The ATF says the club “infuriated” the most notorious motorcycle gangs, such as the Hells Angels and Pagans, by wearing a three-piece patch arrangement with a crescent-shaped bottom patch bearing the name of a state. The bottom “rocker” historically belonged to outlaw gangs, called “one-percenters.” But Iron Order never sought their permission to use it and took colors already claimed by other clubs, said John C. Whitfield, an Iron Order attorney and a member himself.
The Iron Order group formed in 2004, seeking the mystique of outlaw gangs without the crime, he said. The founders liked the motorcycle fellowship, which reminded them of the camaraderie of a military unit or a police department.

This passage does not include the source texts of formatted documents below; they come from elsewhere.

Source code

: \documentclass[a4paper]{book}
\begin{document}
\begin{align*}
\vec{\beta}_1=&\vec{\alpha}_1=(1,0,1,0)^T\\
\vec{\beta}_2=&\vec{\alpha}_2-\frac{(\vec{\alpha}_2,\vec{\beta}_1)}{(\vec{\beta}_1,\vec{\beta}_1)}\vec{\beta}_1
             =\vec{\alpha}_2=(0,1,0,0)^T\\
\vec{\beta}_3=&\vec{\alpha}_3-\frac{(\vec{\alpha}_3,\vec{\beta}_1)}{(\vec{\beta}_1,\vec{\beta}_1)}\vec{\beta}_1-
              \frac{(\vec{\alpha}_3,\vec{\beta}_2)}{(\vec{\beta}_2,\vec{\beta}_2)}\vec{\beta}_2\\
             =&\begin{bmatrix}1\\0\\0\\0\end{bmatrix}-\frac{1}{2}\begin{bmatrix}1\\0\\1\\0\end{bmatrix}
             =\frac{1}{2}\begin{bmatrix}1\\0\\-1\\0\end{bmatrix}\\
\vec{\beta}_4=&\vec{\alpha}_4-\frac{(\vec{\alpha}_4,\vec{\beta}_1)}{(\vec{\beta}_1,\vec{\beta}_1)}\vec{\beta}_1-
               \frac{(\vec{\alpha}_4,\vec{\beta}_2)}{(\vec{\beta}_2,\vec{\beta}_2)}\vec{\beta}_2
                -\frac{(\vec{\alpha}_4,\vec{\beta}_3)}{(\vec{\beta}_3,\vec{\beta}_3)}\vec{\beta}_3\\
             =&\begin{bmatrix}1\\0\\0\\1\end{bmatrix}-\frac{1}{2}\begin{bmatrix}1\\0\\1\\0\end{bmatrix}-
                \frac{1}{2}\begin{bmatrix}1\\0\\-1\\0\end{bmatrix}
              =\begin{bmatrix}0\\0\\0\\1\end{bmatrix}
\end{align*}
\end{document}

“We wanted to kind of change the dynamics of the motorcycle world,” Whitfield said. A lot of members like the three-piece patch for its “cool factor,” he said. “There’s a little bit of danger that kicks in, and it kind of makes these weekend warriors feel like they are a little bit dangerous. But we’re not.”
There has been “a ton of pushback” from other groups as a result, Whitfield said.
Other police clubs also wear three-piece patches but have no trouble with other groups, said Stephen Stubbs, an attorney for the Mongols.
“It’s not about the patches. It’s about Iron Order living out its ‘Sons of Anarchy’ fantasy, starting fights and causing trouble,” Stubbs said, referring to a cable television show about an outlaw motorcycle club.
The Iron Order group usually goes out of its way to avoid crime, even requiring its members to have concealed-carry weapons permits as a way to vet for convicted felons, said Steve Cook, executive director of the Midwest Outlaw Motorcycle Gang Investigators Association, which offers training for police agencies.
Iron Order members typically cooperate with law enforcement, while their outlaw counterparts swear against doing so, he said. Yet their disparate membership, which includes people from all professions, seems to invite hostility.
“Most people who ride know not to pretend to be a one-percenter if you’re not truly a one-percenter. It’s a good way to get attacked,” said John Risenhoover, a former ATF agent who has investigated biker gangs. “It’s like you’re out trying to pick a fight.”